Methods: A total of 271 hospitalized patients with heart failure symptoms in cardiology department, Peking Union Medical College Hospital, who undergone coronary angiography from December 2007 to December 2008, were included in this study. QOL of the subjects was measured, and their demographic and clinical data were collected. Patients were divided into 2 groups according to heart function and they were compared by QOL.Multiple linear regression analysis was conducted to identify the variables associated with the quality of life.

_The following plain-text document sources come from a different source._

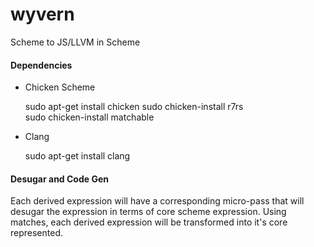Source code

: # wyvern
Scheme to JS/LLVM in Scheme

#### Dependencies 
- Chicken Scheme

	sudo apt-get install chicken
	sudo chicken-install r7rs	 
	sudo chicken-install matchable

- Clang

	sudo apt-get install clang


#### Desugar and Code Gen
Each derived expression will have a corresponding micro-pass that will desugar the expression in terms of core scheme expression. Using matches, each derived expression will be transformed into it's core represented.


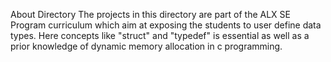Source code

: About Directory
The projects in this directory are part of the ALX SE Program curriculum which aim at exposing the students to user define data types. Here concepts like "struct" and "typedef" is essential as well as a prior knowledge of dynamic memory allocation in c programming.
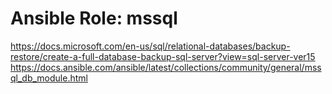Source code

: # Ansible Role: mssql

https://docs.microsoft.com/en-us/sql/relational-databases/backup-restore/create-a-full-database-backup-sql-server?view=sql-server-ver15
https://docs.ansible.com/ansible/latest/collections/community/general/mssql_db_module.html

Results: KCCQ physical limitation scores of the patients of left ventricular elective fraction (LVEF) < 50% (n = 50) and LVEF > or = 50% (n = 221) were (66 +/- 22) points and (73 +/- 22) points (P < 0.05). In the patients of NYHA I/II (n = 227) vs NYHA III/IV (n = 44), KCCQ scores of physical limitation, symptoms and QOL were (74 +/- 20) vs (60 +/- 27) points, (62 +/- 22) vs (49 +/- 25) points and (61 +/- 16) vs (53 +/- 18) points (all P < 0.05). In the patients of heart failure grade A/B (n = 197) vs grade C/D (n = 74), KCCQ scores of physical limitation, symptoms and QOL were (75 +/- 19) vs (61 +/- 26) points, (63 +/- 22) vs (52 +/- 24) points, (61 +/- 16) vs (56 +/- 18) points (all P < 0.05). Multiple linear regression analysis of QOL KCCQ showed that, age, NYHA cardiac function classification, gender and Judkins score were the risk factors of patients' physical limitation (P < 0.01); gender and stages of heart failure were the risk factors of patients'symptoms (P < 0.01); gender was the risk factors of patients'social function (P < 0.01).
Conclusion: The patients with poor cardiac function have a poor QOL. KCCQ is more sensitive for the evaluation of heart function. Age, NYHA, gender, Judkins score and stages of heart failure can change QOL for the patients with chronic heart failure.